There are some bloggers at SBN that feel changing the stock A.P. photo captions isn't at all desirable.
Now that Dave Krieger talked to Don Baylor and got word from the coach himself that he's trying to get Rockies players to adjust their offensive approach to the situation, it takes us to the next quandary:
- Is the reason that some players aren't getting the message because Baylor's a bad coach or leader?
- Is the reason that the players are stubborn and "uncoachable"?
And I'm hesitating to use that word, as given prior conversations on Purple Row, people might get the impression we're talking only about Ian Stewart here, but there are more Rockies than him that show signs of stubbornness. In addition to Stewart, both catchers, Miguel Olivo and Chris Iannetta, Seth Smith, Dexter Fowler and even Carlos Gonzalez could improve their results and hitting approaches deep in a pitch count and have been stubbornly bad in those situations this year. I'd include Clint Barmes, but I really don't know how possible a fix would be with him. The Rockies in particular need to be aware that what works at Coors doesn't on the road, and while given the results, its okay for them not to make these adjustments in the friendly confines of LoDo, once they get on that plane elsewhere they need to have a whole different mindset to how they approach each at bat.
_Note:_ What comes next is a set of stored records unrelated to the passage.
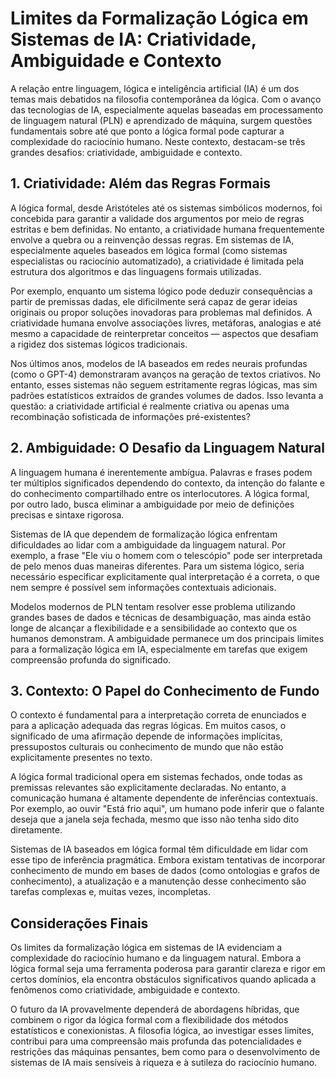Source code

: # Limites da Formalização Lógica em Sistemas de IA: Criatividade, Ambiguidade e Contexto

A relação entre linguagem, lógica e inteligência artificial (IA) é um dos temas mais debatidos na filosofia contemporânea da lógica. Com o avanço das tecnologias de IA, especialmente aquelas baseadas em processamento de linguagem natural (PLN) e aprendizado de máquina, surgem questões fundamentais sobre até que ponto a lógica formal pode capturar a complexidade do raciocínio humano. Neste contexto, destacam-se três grandes desafios: criatividade, ambiguidade e contexto.

## 1. Criatividade: Além das Regras Formais

A lógica formal, desde Aristóteles até os sistemas simbólicos modernos, foi concebida para garantir a validade dos argumentos por meio de regras estritas e bem definidas. No entanto, a criatividade humana frequentemente envolve a quebra ou a reinvenção dessas regras. Em sistemas de IA, especialmente aqueles baseados em lógica formal (como sistemas especialistas ou raciocínio automatizado), a criatividade é limitada pela estrutura dos algoritmos e das linguagens formais utilizadas.

Por exemplo, enquanto um sistema lógico pode deduzir consequências a partir de premissas dadas, ele dificilmente será capaz de gerar ideias originais ou propor soluções inovadoras para problemas mal definidos. A criatividade humana envolve associações livres, metáforas, analogias e até mesmo a capacidade de reinterpretar conceitos — aspectos que desafiam a rigidez dos sistemas lógicos tradicionais.

Nos últimos anos, modelos de IA baseados em redes neurais profundas (como o GPT-4) demonstraram avanços na geração de textos criativos. No entanto, esses sistemas não seguem estritamente regras lógicas, mas sim padrões estatísticos extraídos de grandes volumes de dados. Isso levanta a questão: a criatividade artificial é realmente criativa ou apenas uma recombinação sofisticada de informações pré-existentes?

## 2. Ambiguidade: O Desafio da Linguagem Natural

A linguagem humana é inerentemente ambígua. Palavras e frases podem ter múltiplos significados dependendo do contexto, da intenção do falante e do conhecimento compartilhado entre os interlocutores. A lógica formal, por outro lado, busca eliminar a ambiguidade por meio de definições precisas e sintaxe rigorosa.

Sistemas de IA que dependem de formalização lógica enfrentam dificuldades ao lidar com a ambiguidade da linguagem natural. Por exemplo, a frase "Ele viu o homem com o telescópio" pode ser interpretada de pelo menos duas maneiras diferentes. Para um sistema lógico, seria necessário especificar explicitamente qual interpretação é a correta, o que nem sempre é possível sem informações contextuais adicionais.

Modelos modernos de PLN tentam resolver esse problema utilizando grandes bases de dados e técnicas de desambiguação, mas ainda estão longe de alcançar a flexibilidade e a sensibilidade ao contexto que os humanos demonstram. A ambiguidade permanece um dos principais limites para a formalização lógica em IA, especialmente em tarefas que exigem compreensão profunda do significado.

## 3. Contexto: O Papel do Conhecimento de Fundo

O contexto é fundamental para a interpretação correta de enunciados e para a aplicação adequada das regras lógicas. Em muitos casos, o significado de uma afirmação depende de informações implícitas, pressupostos culturais ou conhecimento de mundo que não estão explicitamente presentes no texto.

A lógica formal tradicional opera em sistemas fechados, onde todas as premissas relevantes são explicitamente declaradas. No entanto, a comunicação humana é altamente dependente de inferências contextuais. Por exemplo, ao ouvir "Está frio aqui", um humano pode inferir que o falante deseja que a janela seja fechada, mesmo que isso não tenha sido dito diretamente.

Sistemas de IA baseados em lógica formal têm dificuldade em lidar com esse tipo de inferência pragmática. Embora existam tentativas de incorporar conhecimento de mundo em bases de dados (como ontologias e grafos de conhecimento), a atualização e a manutenção desse conhecimento são tarefas complexas e, muitas vezes, incompletas.

## Considerações Finais

Os limites da formalização lógica em sistemas de IA evidenciam a complexidade do raciocínio humano e da linguagem natural. Embora a lógica formal seja uma ferramenta poderosa para garantir clareza e rigor em certos domínios, ela encontra obstáculos significativos quando aplicada a fenômenos como criatividade, ambiguidade e contexto.

O futuro da IA provavelmente dependerá de abordagens híbridas, que combinem o rigor da lógica formal com a flexibilidade dos métodos estatísticos e conexionistas. A filosofia lógica, ao investigar esses limites, contribui para uma compreensão mais profunda das potencialidades e restrições das máquinas pensantes, bem como para o desenvolvimento de sistemas de IA mais sensíveis à riqueza e à sutileza do raciocínio humano.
If the issue isn't Baylor, then the blame goes up the ladder to the GM for creating a team of so many problem cases and the solution is in swapping out on field personnel, not the off-field coaching staff.
Jhoulys Chacin isn't going to get much, if any, love from NL ROY voters in a deep year, but just in case you were curious (I was) check out his current FanGraphs WAR compared to the players that will be mentioned prominently come award season (this is a pretty random order, I don't mean to imply anything by it):
- Jaime Garcia 3.1
- Buster Posey 2.9
- Stephen Strasburg 2.6
- Jason Heyward 3.5
- Jhoulys Chacin 2.3
I think Posey's going to get the bulk of the Western U.S. vote, Heyward's going to rule in the Southeast (along with that Gaby Sanchez guy, who I hate) and Garcia will have a pocket of support in the Midwest. The Northeast will get to decide who wins, probably largely based on who goes to the playoffs and whose highlights are seen most on Sportscenter over the last month of the season. Sorry, Buster, your games are too late.
Chacin's not far off from these players in value, and a few more starts like last night could see him being the most valuable rookie pitcher in 2010, even if it's fairly certain he won't factor into the ROY voting.